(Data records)
#####
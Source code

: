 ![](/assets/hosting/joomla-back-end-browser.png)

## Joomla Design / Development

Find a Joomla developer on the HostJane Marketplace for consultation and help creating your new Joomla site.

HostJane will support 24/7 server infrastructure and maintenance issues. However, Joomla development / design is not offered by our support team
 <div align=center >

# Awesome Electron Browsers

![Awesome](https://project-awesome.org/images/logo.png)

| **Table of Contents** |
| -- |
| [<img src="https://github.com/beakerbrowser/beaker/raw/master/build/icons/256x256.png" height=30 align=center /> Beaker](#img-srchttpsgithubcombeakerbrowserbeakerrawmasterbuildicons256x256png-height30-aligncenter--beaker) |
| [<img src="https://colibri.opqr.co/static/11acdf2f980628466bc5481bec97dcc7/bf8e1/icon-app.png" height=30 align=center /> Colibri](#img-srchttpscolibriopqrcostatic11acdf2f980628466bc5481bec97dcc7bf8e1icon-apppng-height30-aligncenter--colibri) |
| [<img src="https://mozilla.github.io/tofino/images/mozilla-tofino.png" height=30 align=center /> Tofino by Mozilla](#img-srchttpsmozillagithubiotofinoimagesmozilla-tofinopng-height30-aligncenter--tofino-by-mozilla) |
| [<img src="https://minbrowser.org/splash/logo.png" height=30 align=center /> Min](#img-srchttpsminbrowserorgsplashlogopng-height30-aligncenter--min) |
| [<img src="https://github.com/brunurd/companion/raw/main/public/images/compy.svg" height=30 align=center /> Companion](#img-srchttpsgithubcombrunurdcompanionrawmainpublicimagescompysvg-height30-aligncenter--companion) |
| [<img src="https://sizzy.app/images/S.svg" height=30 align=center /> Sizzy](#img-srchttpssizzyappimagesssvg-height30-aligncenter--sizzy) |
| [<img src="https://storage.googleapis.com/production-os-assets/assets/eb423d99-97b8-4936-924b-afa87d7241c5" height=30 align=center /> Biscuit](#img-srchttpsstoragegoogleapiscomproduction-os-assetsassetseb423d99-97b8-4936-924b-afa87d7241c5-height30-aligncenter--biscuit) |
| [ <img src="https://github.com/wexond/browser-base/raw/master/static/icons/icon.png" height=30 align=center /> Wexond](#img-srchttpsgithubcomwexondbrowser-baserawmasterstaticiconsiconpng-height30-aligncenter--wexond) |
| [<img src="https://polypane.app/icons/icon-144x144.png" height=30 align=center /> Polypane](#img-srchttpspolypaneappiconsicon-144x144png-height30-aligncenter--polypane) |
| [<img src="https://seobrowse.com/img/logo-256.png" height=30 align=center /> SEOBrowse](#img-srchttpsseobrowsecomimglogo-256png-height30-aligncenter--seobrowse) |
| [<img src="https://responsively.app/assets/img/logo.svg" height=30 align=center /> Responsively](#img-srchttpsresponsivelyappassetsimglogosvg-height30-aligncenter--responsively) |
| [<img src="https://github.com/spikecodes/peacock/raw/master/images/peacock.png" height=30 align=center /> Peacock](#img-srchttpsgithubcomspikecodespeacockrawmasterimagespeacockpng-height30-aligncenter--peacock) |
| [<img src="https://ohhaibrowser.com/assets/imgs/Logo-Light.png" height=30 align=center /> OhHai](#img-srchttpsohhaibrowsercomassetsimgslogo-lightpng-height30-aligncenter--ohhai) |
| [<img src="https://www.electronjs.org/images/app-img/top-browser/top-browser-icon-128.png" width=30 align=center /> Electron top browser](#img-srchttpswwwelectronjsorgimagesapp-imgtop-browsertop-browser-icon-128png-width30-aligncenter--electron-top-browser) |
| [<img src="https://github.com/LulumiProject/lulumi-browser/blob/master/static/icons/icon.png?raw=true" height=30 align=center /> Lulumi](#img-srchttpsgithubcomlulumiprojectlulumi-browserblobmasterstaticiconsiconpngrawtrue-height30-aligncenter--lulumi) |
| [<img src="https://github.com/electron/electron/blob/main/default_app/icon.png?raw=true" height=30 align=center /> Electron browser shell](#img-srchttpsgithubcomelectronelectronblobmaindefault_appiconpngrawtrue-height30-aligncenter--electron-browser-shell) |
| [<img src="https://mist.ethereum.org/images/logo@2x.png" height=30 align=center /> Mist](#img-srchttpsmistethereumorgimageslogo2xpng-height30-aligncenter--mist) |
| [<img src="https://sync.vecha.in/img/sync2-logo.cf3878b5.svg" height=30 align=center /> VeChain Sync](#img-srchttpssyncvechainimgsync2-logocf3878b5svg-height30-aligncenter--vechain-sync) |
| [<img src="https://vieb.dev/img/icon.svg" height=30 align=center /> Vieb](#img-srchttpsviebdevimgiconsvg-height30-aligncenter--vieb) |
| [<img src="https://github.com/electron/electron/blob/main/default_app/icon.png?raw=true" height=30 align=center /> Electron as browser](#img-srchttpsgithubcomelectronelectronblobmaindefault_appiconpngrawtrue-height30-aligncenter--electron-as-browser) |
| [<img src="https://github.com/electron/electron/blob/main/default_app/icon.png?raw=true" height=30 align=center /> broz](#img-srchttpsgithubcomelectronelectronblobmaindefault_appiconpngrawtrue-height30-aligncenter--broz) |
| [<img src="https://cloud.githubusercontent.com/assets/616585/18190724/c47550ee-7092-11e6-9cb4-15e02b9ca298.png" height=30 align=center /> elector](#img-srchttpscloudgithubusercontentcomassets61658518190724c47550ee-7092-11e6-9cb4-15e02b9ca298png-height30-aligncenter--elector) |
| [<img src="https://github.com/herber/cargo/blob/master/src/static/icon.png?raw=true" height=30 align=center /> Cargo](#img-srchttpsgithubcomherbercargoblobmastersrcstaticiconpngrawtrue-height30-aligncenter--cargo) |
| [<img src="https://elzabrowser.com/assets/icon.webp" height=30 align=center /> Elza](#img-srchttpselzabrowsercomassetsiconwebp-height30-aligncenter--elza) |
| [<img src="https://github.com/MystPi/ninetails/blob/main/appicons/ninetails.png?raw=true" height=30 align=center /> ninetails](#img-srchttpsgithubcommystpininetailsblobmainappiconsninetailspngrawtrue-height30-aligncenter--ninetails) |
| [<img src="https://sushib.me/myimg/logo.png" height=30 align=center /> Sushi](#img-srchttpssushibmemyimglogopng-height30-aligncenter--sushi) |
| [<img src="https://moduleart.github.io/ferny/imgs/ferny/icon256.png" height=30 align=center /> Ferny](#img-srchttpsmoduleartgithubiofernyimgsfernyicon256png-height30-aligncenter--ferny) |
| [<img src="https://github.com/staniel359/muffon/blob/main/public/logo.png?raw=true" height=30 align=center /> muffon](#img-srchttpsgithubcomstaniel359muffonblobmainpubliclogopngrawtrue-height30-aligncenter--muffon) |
#####
Aim of the task
Whenever the word "public" shows up in a line above, copy that line.

Output of the exercise
| [<img src="https://github.com/brunurd/companion/raw/main/public/images/compy.svg" height=30 align=center /> Companion](#img-srchttpsgithubcombrunurdcompanionrawmainpublicimagescompysvg-height30-aligncenter--companion) |
| [<img src="https://github.com/staniel359/muffon/blob/main/public/logo.png?raw=true" height=30 align=center /> muffon](#img-srchttpsgithubcomstaniel359muffonblobmainpubliclogopngrawtrue-height30-aligncenter--muffon) |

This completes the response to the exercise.